The blind gut, answered doctor Slop, lies betwixt the Ilion and Colon—

In a man? said my father.

—'Tis precisely the same, cried doctor Slop, in a woman.—

That's more than I know; quoth my father.





Chapter 4.XL.

—And so to make sure of both systems, Mrs. Wadman predetermined to light my uncle Toby neither at this end or that; but, like a prodigal's candle, to light him, if possible, at both ends at once.

Now, through all the lumber rooms of military furniture, including both of horse and foot, from the great arsenal of Venice to the Tower of London (exclusive), if Mrs. Wadman had been rummaging for seven years together, and with Bridget to help her, she could not have found any one blind or mantelet so fit for her purpose, as that which the expediency of my uncle Toby's affairs had fix'd up ready to her hands.

I believe I have not told you—but I don't know—possibly I have—be it as it will, 'tis one of the number of those many things, which a man had better do over again, than dispute about it—That whatever town or fortress the corporal was at work upon, during the course of their campaign, my uncle Toby always took care, on the inside of his sentry-box, which was towards his left hand, to have a plan of the place, fasten'd up with two or three pins at the top, but loose at the bottom, for the conveniency of holding it up to the eye, &c...as occasions required; so that when an attack was resolved upon, Mrs. Wadman had nothing more to do, when she had got advanced to the door of the sentry-box, but to extend her right hand; and edging in her left foot at the same movement, to take hold of the map or plan, or upright, or whatever it was, and with out-stretched neck meeting it half way,—to advance it towards her; on which my uncle Toby's passions were sure to catch fire—for he would instantly take hold of the other corner of the map in his left hand, and with the end of his pipe in the other, begin an explanation.

When the attack was advanced to this point;—the world will naturally enter into the reasons of Mrs.
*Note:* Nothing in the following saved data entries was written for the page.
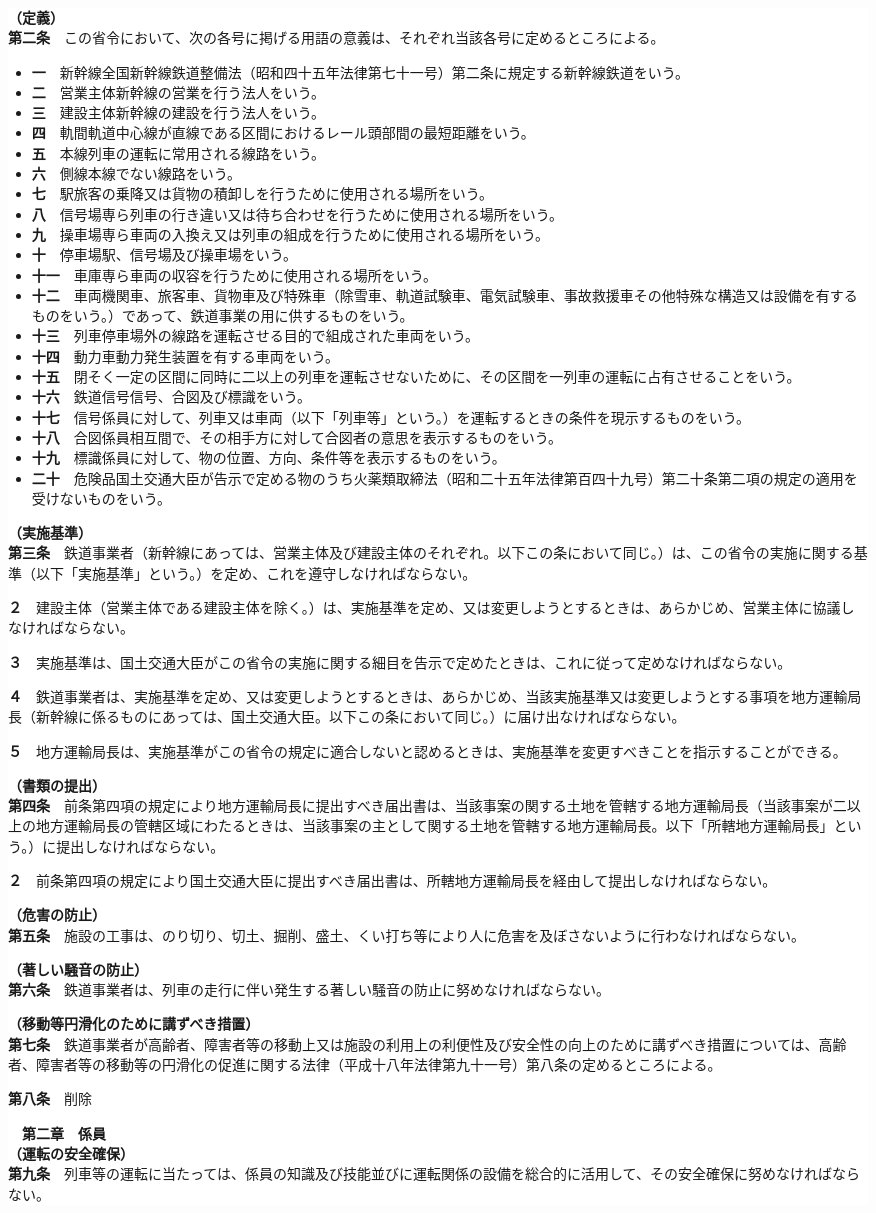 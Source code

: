 **（定義）**  
**第二条**　この省令において、次の各号に掲げる用語の意義は、それぞれ当該各号に定めるところによる。  
* **一**　新幹線全国新幹線鉄道整備法（昭和四十五年法律第七十一号）第二条に規定する新幹線鉄道をいう。  
* **二**　営業主体新幹線の営業を行う法人をいう。  
* **三**　建設主体新幹線の建設を行う法人をいう。  
* **四**　軌間軌道中心線が直線である区間におけるレール頭部間の最短距離をいう。  
* **五**　本線列車の運転に常用される線路をいう。  
* **六**　側線本線でない線路をいう。  
* **七**　駅旅客の乗降又は貨物の積卸しを行うために使用される場所をいう。  
* **八**　信号場専ら列車の行き違い又は待ち合わせを行うために使用される場所をいう。  
* **九**　操車場専ら車両の入換え又は列車の組成を行うために使用される場所をいう。  
* **十**　停車場駅、信号場及び操車場をいう。  
* **十一**　車庫専ら車両の収容を行うために使用される場所をいう。  
* **十二**　車両機関車、旅客車、貨物車及び特殊車（除雪車、軌道試験車、電気試験車、事故救援車その他特殊な構造又は設備を有するものをいう。）であって、鉄道事業の用に供するものをいう。  
* **十三**　列車停車場外の線路を運転させる目的で組成された車両をいう。  
* **十四**　動力車動力発生装置を有する車両をいう。  
* **十五**　閉そく一定の区間に同時に二以上の列車を運転させないために、その区間を一列車の運転に占有させることをいう。  
* **十六**　鉄道信号信号、合図及び標識をいう。  
* **十七**　信号係員に対して、列車又は車両（以下「列車等」という。）を運転するときの条件を現示するものをいう。  
* **十八**　合図係員相互間で、その相手方に対して合図者の意思を表示するものをいう。  
* **十九**　標識係員に対して、物の位置、方向、条件等を表示するものをいう。  
* **二十**　危険品国土交通大臣が告示で定める物のうち火薬類取締法（昭和二十五年法律第百四十九号）第二十条第二項の規定の適用を受けないものをいう。  
  
**（実施基準）**  
**第三条**　鉄道事業者（新幹線にあっては、営業主体及び建設主体のそれぞれ。以下この条において同じ。）は、この省令の実施に関する基準（以下「実施基準」という。）を定め、これを遵守しなければならない。  
  
**２**　建設主体（営業主体である建設主体を除く。）は、実施基準を定め、又は変更しようとするときは、あらかじめ、営業主体に協議しなければならない。  
  
**３**　実施基準は、国土交通大臣がこの省令の実施に関する細目を告示で定めたときは、これに従って定めなければならない。  
  
**４**　鉄道事業者は、実施基準を定め、又は変更しようとするときは、あらかじめ、当該実施基準又は変更しようとする事項を地方運輸局長（新幹線に係るものにあっては、国土交通大臣。以下この条において同じ。）に届け出なければならない。  
  
**５**　地方運輸局長は、実施基準がこの省令の規定に適合しないと認めるときは、実施基準を変更すべきことを指示することができる。  
  
**（書類の提出）**  
**第四条**　前条第四項の規定により地方運輸局長に提出すべき届出書は、当該事案の関する土地を管轄する地方運輸局長（当該事案が二以上の地方運輸局長の管轄区域にわたるときは、当該事案の主として関する土地を管轄する地方運輸局長。以下「所轄地方運輸局長」という。）に提出しなければならない。  
  
**２**　前条第四項の規定により国土交通大臣に提出すべき届出書は、所轄地方運輸局長を経由して提出しなければならない。  
  
**（危害の防止）**  
**第五条**　施設の工事は、のり切り、切土、掘削、盛土、くい打ち等により人に危害を及ぼさないように行わなければならない。  
  
**（著しい騒音の防止）**  
**第六条**　鉄道事業者は、列車の走行に伴い発生する著しい騒音の防止に努めなければならない。  
  
**（移動等円滑化のために講ずべき措置）**  
**第七条**　鉄道事業者が高齢者、障害者等の移動上又は施設の利用上の利便性及び安全性の向上のために講ずべき措置については、高齢者、障害者等の移動等の円滑化の促進に関する法律（平成十八年法律第九十一号）第八条の定めるところによる。  
  
**第八条**　削除  
  
&emsp;**第二章　係員**  
**（運転の安全確保）**  
**第九条**　列車等の運転に当たっては、係員の知識及び技能並びに運転関係の設備を総合的に活用して、その安全確保に努めなければならない。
Wadman's next stroke of generalship—which was, to take my uncle Toby's tobacco-pipe out of his hand as soon as she possibly could; which, under one pretence or other, but generally that of pointing more distinctly at some redoubt or breastwork in the map, she would effect before my uncle Toby (poor soul!) had well march'd above half a dozen toises with it.

—It obliged my uncle Toby to make use of his forefinger.

The difference it made in the attack was this; That in going upon it, as in the first case, with the end of her fore-finger against the end of my uncle Toby's tobacco-pipe, she might have travelled with it, along the lines, from Dan to Beersheba, had my uncle Toby's lines reach'd so far, without any effect: For as there was no arterial or vital heat in the end of the tobacco-pipe, it could excite no sentiment—it could neither give fire by pulsation—or receive it by sympathy—'twas nothing but smoke.

Whereas, in following my uncle Toby's forefinger with hers, close thro' all the little turns and indentings of his works—pressing sometimes against the side of it—then treading upon its nail—then tripping it up—then touching it here—then there, and so on—it set something at least in motion.

This, tho' slight skirmishing, and at a distance from the main body, yet drew on the rest; for here, the map usually falling with the back of it, close to the side of the sentry-box, my uncle Toby, in the simplicity of his soul, would lay his hand flat upon it, in order to go on with his explanation; and Mrs. Wadman, by a manoeuvre as quick as thought, would as certainly place her's close beside it; this at once opened a communication, large enough for any sentiment to pass or re-pass, which a person skill'd in the elementary and practical part of love-making, has occasion for—

By bringing up her forefinger parallel (as before) to my uncle Toby's—it unavoidably brought the thumb into action—and the forefinger and thumb being once engaged, as naturally brought in the whole hand. Thine, dear uncle Toby! was never now in 'ts right place—Mrs.